[Records drawn from a dataset]
=== Begin Enclosure ===

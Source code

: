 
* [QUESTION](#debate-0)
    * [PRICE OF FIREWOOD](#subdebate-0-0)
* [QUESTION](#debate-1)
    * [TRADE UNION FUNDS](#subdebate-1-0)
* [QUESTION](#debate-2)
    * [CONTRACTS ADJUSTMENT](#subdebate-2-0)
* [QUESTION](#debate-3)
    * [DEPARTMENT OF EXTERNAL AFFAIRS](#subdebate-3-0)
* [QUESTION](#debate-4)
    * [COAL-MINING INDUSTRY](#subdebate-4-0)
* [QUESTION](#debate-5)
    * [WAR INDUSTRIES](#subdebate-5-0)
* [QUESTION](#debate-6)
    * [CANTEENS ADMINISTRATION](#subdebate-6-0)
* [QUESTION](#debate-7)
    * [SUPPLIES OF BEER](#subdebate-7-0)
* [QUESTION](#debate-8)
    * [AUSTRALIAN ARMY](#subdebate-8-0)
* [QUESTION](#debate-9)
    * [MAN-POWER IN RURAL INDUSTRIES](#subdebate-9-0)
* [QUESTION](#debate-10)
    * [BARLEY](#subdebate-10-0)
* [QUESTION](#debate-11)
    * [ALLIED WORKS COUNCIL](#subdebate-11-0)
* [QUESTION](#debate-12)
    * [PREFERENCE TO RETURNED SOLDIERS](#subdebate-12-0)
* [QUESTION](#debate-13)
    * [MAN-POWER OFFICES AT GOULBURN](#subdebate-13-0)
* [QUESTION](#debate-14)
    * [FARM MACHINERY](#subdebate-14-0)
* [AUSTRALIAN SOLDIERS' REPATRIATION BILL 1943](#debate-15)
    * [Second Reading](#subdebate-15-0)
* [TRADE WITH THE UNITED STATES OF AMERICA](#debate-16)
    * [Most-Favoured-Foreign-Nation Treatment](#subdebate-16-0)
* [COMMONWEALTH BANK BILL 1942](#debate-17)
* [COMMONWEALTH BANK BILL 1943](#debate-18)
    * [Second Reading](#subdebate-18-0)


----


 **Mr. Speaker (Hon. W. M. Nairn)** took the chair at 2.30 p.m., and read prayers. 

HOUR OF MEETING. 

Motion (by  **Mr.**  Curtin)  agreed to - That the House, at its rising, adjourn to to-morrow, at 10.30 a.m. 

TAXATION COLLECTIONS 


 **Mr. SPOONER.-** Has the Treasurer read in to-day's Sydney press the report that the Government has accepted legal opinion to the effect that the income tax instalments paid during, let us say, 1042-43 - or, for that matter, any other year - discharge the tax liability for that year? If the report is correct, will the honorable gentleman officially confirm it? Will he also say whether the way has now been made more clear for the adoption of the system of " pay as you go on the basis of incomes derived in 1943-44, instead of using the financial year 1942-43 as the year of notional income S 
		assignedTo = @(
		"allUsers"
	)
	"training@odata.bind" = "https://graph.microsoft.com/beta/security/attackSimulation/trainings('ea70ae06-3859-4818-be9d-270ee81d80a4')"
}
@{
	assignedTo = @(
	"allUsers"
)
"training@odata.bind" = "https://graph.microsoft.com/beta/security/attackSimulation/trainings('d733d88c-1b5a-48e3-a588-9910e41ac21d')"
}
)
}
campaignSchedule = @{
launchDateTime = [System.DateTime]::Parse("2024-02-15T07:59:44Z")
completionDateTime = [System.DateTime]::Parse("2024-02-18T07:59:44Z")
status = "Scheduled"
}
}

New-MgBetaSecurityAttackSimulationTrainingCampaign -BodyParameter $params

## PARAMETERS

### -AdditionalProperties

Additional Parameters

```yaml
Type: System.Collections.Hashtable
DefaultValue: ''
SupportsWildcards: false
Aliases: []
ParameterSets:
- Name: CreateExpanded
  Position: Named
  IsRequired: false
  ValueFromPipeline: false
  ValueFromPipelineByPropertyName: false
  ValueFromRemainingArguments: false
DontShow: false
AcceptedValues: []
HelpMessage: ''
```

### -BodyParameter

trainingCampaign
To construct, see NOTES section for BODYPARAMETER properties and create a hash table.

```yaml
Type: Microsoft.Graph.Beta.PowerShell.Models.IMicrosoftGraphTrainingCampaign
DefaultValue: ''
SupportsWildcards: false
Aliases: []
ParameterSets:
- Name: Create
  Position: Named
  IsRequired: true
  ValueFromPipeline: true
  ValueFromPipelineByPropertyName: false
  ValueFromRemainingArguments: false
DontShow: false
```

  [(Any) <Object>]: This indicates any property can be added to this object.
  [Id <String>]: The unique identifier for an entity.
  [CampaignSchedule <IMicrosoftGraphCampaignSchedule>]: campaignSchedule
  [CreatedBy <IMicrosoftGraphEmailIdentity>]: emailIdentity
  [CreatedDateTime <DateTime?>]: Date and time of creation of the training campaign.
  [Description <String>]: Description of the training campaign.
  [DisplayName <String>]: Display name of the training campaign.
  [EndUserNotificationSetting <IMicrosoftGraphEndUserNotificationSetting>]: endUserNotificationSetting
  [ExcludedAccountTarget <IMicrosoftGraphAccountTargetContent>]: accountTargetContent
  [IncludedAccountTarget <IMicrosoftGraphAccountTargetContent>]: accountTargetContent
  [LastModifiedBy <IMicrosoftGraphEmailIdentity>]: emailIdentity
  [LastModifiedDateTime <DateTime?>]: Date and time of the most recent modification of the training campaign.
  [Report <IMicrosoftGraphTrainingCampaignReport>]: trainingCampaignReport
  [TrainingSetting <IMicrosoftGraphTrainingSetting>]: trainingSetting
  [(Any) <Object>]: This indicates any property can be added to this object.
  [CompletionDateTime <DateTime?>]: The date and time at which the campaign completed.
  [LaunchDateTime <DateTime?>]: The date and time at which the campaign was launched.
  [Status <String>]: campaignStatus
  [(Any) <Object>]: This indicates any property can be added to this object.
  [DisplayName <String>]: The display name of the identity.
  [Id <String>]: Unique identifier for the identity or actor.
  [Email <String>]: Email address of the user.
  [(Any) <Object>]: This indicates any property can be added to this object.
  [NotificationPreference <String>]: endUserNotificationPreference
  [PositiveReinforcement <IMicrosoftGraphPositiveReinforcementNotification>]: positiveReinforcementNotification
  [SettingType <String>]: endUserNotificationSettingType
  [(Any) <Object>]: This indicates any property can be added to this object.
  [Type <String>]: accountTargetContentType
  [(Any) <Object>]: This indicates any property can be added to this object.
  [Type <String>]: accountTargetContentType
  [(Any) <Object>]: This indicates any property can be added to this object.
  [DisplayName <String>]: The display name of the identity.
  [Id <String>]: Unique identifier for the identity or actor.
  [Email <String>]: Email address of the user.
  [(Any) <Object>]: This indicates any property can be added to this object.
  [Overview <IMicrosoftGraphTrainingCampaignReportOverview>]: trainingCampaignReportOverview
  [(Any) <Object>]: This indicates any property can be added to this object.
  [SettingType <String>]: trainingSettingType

=== End Enclosure ===

Required action
Please find the lines in the data that contain the word "Reading" and copy them.

The answer
    * [Second Reading](#subdebate-15-0)
    * [Second Reading](#subdebate-18-0)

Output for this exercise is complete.